(Dataset entries)

........

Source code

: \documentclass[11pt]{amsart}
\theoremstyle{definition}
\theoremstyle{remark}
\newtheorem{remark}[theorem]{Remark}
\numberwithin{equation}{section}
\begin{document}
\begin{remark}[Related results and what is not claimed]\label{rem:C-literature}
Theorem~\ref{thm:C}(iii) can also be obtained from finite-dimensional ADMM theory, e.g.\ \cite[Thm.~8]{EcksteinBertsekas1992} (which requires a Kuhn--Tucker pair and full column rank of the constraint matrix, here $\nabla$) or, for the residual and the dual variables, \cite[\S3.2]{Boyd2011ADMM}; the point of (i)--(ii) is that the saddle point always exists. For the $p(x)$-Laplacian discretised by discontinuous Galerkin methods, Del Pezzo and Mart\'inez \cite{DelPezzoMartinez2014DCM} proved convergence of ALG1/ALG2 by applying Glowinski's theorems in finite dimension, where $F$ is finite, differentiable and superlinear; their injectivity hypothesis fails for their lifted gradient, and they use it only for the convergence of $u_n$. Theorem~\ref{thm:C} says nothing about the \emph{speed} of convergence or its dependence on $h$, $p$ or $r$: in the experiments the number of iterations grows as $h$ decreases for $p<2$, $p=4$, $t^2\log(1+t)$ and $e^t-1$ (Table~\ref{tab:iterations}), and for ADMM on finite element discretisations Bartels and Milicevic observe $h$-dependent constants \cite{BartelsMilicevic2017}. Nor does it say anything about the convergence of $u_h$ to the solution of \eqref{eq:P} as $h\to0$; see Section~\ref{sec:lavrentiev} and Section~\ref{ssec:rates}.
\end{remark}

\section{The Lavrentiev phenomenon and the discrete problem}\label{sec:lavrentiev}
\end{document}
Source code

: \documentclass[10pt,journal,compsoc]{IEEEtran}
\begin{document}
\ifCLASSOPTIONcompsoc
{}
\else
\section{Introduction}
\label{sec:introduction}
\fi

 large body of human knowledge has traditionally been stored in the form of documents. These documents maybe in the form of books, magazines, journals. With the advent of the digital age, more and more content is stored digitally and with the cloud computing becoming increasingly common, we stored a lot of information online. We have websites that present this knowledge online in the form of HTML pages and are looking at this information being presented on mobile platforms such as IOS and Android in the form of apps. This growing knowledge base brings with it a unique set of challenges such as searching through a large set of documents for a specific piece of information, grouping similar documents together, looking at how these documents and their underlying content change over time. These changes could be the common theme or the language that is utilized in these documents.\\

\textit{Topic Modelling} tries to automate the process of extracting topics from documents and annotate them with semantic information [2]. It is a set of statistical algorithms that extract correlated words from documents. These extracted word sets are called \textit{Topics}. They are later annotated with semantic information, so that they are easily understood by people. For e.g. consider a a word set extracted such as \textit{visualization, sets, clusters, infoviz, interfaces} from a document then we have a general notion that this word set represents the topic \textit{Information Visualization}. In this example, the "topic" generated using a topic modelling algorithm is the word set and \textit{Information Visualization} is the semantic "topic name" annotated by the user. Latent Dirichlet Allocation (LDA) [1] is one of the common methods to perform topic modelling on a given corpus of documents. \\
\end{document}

........

- Instructions to follow: The entries above must be returned exactly.

- Response:
Source code

: \documentclass[11pt]{amsart}
\theoremstyle{definition}
\theoremstyle{remark}
\newtheorem{remark}[theorem]{Remark}
\numberwithin{equation}{section}
\begin{document}
\begin{remark}[Related results and what is not claimed]\label{rem:C-literature}
Theorem~\ref{thm:C}(iii) can also be obtained from finite-dimensional ADMM theory, e.g.\ \cite[Thm.~8]{EcksteinBertsekas1992} (which requires a Kuhn--Tucker pair and full column rank of the constraint matrix, here $\nabla$) or, for the residual and the dual variables, \cite[\S3.2]{Boyd2011ADMM}; the point of (i)--(ii) is that the saddle point always exists. For the $p(x)$-Laplacian discretised by discontinuous Galerkin methods, Del Pezzo and Mart\'inez \cite{DelPezzoMartinez2014DCM} proved convergence of ALG1/ALG2 by applying Glowinski's theorems in finite dimension, where $F$ is finite, differentiable and superlinear; their injectivity hypothesis fails for their lifted gradient, and they use it only for the convergence of $u_n$. Theorem~\ref{thm:C} says nothing about the \emph{speed} of convergence or its dependence on $h$, $p$ or $r$: in the experiments the number of iterations grows as $h$ decreases for $p<2$, $p=4$, $t^2\log(1+t)$ and $e^t-1$ (Table~\ref{tab:iterations}), and for ADMM on finite element discretisations Bartels and Milicevic observe $h$-dependent constants \cite{BartelsMilicevic2017}. Nor does it say anything about the convergence of $u_h$ to the solution of \eqref{eq:P} as $h\to0$; see Section~\ref{sec:lavrentiev} and Section~\ref{ssec:rates}.
\end{remark}

\section{The Lavrentiev phenomenon and the discrete problem}\label{sec:lavrentiev}
\end{document}
Source code

: \documentclass[10pt,journal,compsoc]{IEEEtran}
\begin{document}
\ifCLASSOPTIONcompsoc
{}
\else
\section{Introduction}
\label{sec:introduction}
\fi

 large body of human knowledge has traditionally been stored in the form of documents. These documents maybe in the form of books, magazines, journals. With the advent of the digital age, more and more content is stored digitally and with the cloud computing becoming increasingly common, we stored a lot of information online. We have websites that present this knowledge online in the form of HTML pages and are looking at this information being presented on mobile platforms such as IOS and Android in the form of apps. This growing knowledge base brings with it a unique set of challenges such as searching through a large set of documents for a specific piece of information, grouping similar documents together, looking at how these documents and their underlying content change over time. These changes could be the common theme or the language that is utilized in these documents.\\

\textit{Topic Modelling} tries to automate the process of extracting topics from documents and annotate them with semantic information [2]. It is a set of statistical algorithms that extract correlated words from documents. These extracted word sets are called \textit{Topics}. They are later annotated with semantic information, so that they are easily understood by people. For e.g. consider a a word set extracted such as \textit{visualization, sets, clusters, infoviz, interfaces} from a document then we have a general notion that this word set represents the topic \textit{Information Visualization}. In this example, the "topic" generated using a topic modelling algorithm is the word set and \textit{Information Visualization} is the semantic "topic name" annotated by the user. Latent Dirichlet Allocation (LDA) [1] is one of the common methods to perform topic modelling on a given corpus of documents. \\
\end{document}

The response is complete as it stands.